■ Data provided
○ ○ ○ ○
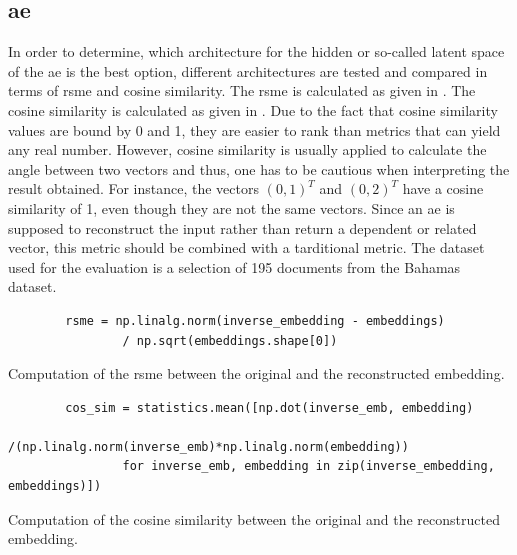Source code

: \subsection*{\ac{ae}}\label{subsec:evaluation-ae}

In order to determine, which architecture for the hidden or so-called latent space of the \ac{ae} is the best option, 
different architectures are tested and compared in terms of \ac{rsme} and cosine similarity.
The \ac{rsme} is calculated as given in .
The cosine similarity is calculated as given in .
Due to the fact that cosine similarity values are bound by 0 and 1, they are easier to rank than metrics that can yield any real number.
However, cosine similarity is usually applied to calculate the angle between two vectors and thus, one has to be cautious when interpreting the result obtained.
For instance, the vectors $\left( 0, 1 \right)^T$ and $\left( 0, 2 \right)^T$ have a cosine similarity of 1, even though they are not the same vectors.
Since an \ac{ae} is supposed to reconstruct the input rather than return a dependent or related vector, this metric should be combined with a tarditional metric.
The dataset used for the evaluation is a selection of 195 documents from the Bahamas dataset.

\begin{listing}[htp]
    \begin{verbatim}
        rsme = np.linalg.norm(inverse_embedding - embeddings) 
                / np.sqrt(embeddings.shape[0])
    \end{verbatim}
    \caption[Computation of the \ac{rsme}]{
        Computation of the \ac{rsme} between the original and the reconstructed embedding.
    }
    \label{lst:impl-rsme}
\end{listing}

\begin{listing}[htp]
    \begin{verbatim}
        cos_sim = statistics.mean([np.dot(inverse_emb, embedding)
                /(np.linalg.norm(inverse_emb)*np.linalg.norm(embedding)) 
                for inverse_emb, embedding in zip(inverse_embedding, embeddings)])
    \end{verbatim}
    \caption[Computation of the cosine similarity]{
        Computation of the cosine similarity between the original and the reconstructed embedding.
    }
    \label{lst:impl-cos_sim}
\end{listing}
○ ○ ○ ○
■ Requirement
The records above need to be restated word for word, with the pictures left out.

■ Answer box
Source code

: \subsection*{\ac{ae}}\label{subsec:evaluation-ae}

In order to determine, which architecture for the hidden or so-called latent space of the \ac{ae} is the best option, 
different architectures are tested and compared in terms of \ac{rsme} and cosine similarity.
The \ac{rsme} is calculated as given in .
The cosine similarity is calculated as given in .
Due to the fact that cosine similarity values are bound by 0 and 1, they are easier to rank than metrics that can yield any real number.
However, cosine similarity is usually applied to calculate the angle between two vectors and thus, one has to be cautious when interpreting the result obtained.
For instance, the vectors $\left( 0, 1 \right)^T$ and $\left( 0, 2 \right)^T$ have a cosine similarity of 1, even though they are not the same vectors.
Since an \ac{ae} is supposed to reconstruct the input rather than return a dependent or related vector, this metric should be combined with a tarditional metric.
The dataset used for the evaluation is a selection of 195 documents from the Bahamas dataset.

\begin{listing}[htp]
    \begin{verbatim}
        rsme = np.linalg.norm(inverse_embedding - embeddings) 
                / np.sqrt(embeddings.shape[0])
    \end{verbatim}
    \caption[Computation of the \ac{rsme}]{
        Computation of the \ac{rsme} between the original and the reconstructed embedding.
    }
    \label{lst:impl-rsme}
\end{listing}

\begin{listing}[htp]
    \begin{verbatim}
        cos_sim = statistics.mean([np.dot(inverse_emb, embedding)
                /(np.linalg.norm(inverse_emb)*np.linalg.norm(embedding)) 
                for inverse_emb, embedding in zip(inverse_embedding, embeddings)])
    \end{verbatim}
    \caption[Computation of the cosine similarity]{
        Computation of the cosine similarity between the original and the reconstructed embedding.
    }
    \label{lst:impl-cos_sim}
\end{listing}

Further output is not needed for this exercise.